Source texts of formatted documents
────────────────────────────────────────
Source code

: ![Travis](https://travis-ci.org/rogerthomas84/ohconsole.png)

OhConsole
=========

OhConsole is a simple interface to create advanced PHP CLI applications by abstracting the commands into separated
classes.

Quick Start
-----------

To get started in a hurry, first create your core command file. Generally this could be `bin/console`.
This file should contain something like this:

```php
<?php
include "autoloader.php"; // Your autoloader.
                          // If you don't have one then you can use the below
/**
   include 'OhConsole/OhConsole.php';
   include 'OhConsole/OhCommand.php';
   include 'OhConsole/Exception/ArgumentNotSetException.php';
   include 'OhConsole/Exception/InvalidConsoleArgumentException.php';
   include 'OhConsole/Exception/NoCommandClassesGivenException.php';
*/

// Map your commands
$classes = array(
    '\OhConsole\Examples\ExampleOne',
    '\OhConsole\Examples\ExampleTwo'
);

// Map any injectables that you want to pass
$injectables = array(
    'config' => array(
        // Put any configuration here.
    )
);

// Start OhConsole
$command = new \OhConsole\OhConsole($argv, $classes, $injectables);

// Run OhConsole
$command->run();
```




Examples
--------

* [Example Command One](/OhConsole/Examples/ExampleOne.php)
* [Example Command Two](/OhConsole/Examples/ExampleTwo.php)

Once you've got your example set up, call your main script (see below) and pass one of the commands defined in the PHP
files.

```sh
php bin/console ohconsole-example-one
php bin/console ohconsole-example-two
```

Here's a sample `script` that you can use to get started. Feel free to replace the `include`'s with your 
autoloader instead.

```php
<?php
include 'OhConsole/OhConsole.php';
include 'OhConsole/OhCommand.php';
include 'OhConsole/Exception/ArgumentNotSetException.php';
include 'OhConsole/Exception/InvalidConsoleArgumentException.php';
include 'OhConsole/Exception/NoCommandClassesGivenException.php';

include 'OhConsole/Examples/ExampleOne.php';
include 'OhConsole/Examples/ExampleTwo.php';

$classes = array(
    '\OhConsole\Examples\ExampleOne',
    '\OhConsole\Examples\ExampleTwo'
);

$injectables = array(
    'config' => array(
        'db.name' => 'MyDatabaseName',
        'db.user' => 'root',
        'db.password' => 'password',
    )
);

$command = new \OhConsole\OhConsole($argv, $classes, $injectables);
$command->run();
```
────────────────────────────────────────
* [Task to carry out] Filter the data above by the word "autoloader" and copy every line that matches.

* [Exercise solution]
include "autoloader.php"; // Your autoloader.
autoloader instead.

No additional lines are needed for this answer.